SUPPLIED DATA:

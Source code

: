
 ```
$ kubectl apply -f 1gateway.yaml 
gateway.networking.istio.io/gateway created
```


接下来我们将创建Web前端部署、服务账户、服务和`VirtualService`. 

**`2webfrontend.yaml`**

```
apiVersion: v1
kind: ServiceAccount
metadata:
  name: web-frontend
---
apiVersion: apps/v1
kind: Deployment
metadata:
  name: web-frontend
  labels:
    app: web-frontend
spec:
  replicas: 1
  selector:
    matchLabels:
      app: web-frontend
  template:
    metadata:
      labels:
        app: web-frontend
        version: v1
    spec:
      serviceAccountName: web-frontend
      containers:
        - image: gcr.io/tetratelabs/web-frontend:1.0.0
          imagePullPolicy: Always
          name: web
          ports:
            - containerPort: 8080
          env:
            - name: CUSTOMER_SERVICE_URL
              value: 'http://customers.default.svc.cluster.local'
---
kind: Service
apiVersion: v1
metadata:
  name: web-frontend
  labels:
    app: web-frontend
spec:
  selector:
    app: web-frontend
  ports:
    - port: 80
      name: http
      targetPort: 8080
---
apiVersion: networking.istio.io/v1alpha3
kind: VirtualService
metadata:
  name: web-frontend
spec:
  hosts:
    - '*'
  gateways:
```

TASK ITEM: Check every line above for the string "apiVersion", and copy the ones that have it.

ANSWER TO THIS TASK:
apiVersion: v1
apiVersion: apps/v1
apiVersion: v1
apiVersion: networking.istio.io/v1alpha3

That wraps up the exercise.